▶ **Exercise goal**:
Search the data below for the word "Minor" and report how many lines contain it. Nothing but the number is needed.

▶ **Data for processing**:
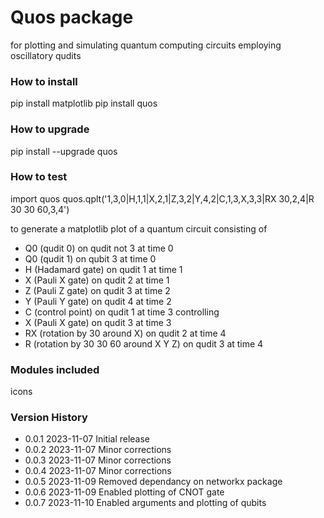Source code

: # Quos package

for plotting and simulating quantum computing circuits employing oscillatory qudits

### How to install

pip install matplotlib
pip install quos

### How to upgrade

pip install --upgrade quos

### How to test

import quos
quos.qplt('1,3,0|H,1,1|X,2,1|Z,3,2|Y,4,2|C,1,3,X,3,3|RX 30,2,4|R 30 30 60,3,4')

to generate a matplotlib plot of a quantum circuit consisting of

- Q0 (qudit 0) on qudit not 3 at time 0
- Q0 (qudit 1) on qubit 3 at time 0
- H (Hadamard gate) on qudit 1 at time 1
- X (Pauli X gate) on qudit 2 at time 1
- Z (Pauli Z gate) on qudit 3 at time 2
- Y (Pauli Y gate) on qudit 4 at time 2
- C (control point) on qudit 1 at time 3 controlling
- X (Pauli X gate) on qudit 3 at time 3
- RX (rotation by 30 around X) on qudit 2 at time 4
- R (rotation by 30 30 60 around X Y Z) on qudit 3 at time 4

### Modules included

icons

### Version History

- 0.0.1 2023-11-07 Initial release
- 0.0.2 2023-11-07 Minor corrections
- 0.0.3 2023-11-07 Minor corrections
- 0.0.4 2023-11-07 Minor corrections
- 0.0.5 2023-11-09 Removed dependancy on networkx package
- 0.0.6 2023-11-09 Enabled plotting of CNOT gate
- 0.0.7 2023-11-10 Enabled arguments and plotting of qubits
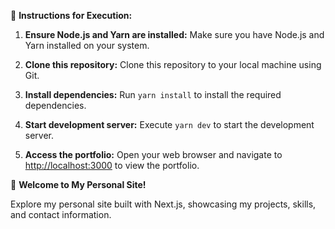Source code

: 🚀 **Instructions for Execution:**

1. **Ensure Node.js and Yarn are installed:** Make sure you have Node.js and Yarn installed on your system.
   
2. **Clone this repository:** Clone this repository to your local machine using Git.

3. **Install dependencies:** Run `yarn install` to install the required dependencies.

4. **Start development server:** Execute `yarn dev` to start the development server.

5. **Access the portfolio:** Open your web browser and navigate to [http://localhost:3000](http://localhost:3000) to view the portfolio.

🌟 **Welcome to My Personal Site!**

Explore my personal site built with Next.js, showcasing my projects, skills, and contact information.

* * *

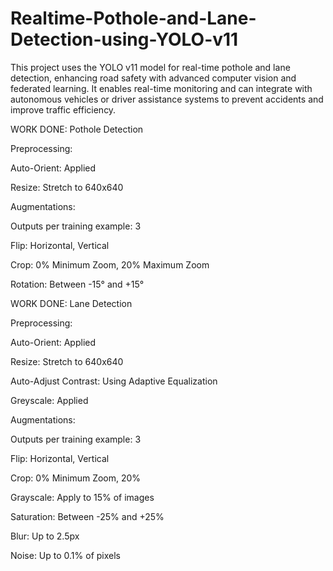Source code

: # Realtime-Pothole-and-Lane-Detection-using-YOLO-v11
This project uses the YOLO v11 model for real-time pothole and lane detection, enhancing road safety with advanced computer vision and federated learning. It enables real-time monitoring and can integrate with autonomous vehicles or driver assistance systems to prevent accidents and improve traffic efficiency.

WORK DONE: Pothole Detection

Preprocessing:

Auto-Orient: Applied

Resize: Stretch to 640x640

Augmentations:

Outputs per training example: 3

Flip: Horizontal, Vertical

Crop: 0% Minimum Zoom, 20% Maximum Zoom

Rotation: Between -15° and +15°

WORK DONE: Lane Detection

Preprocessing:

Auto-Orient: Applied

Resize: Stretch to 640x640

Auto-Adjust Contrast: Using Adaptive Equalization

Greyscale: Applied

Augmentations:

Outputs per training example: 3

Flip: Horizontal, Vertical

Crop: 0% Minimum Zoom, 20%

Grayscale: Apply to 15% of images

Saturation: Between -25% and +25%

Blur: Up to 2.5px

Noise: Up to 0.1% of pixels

* * *

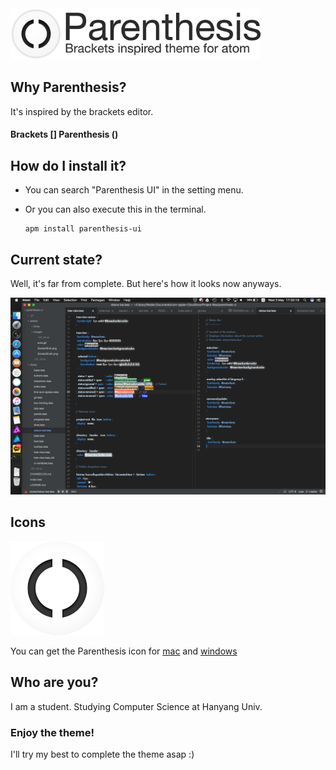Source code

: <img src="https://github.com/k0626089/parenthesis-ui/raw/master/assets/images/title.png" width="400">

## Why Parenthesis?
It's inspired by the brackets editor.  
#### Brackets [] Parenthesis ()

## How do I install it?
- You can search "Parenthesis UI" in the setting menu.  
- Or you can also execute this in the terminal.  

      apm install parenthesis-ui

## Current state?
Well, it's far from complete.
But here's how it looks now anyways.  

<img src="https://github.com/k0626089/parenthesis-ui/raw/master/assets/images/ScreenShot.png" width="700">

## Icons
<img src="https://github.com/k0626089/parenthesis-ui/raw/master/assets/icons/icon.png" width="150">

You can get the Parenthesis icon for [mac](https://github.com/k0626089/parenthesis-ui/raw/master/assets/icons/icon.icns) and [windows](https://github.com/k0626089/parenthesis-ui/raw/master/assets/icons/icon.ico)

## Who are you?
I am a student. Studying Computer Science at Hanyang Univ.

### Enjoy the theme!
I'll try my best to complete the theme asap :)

▶ **Reply to the task**:
3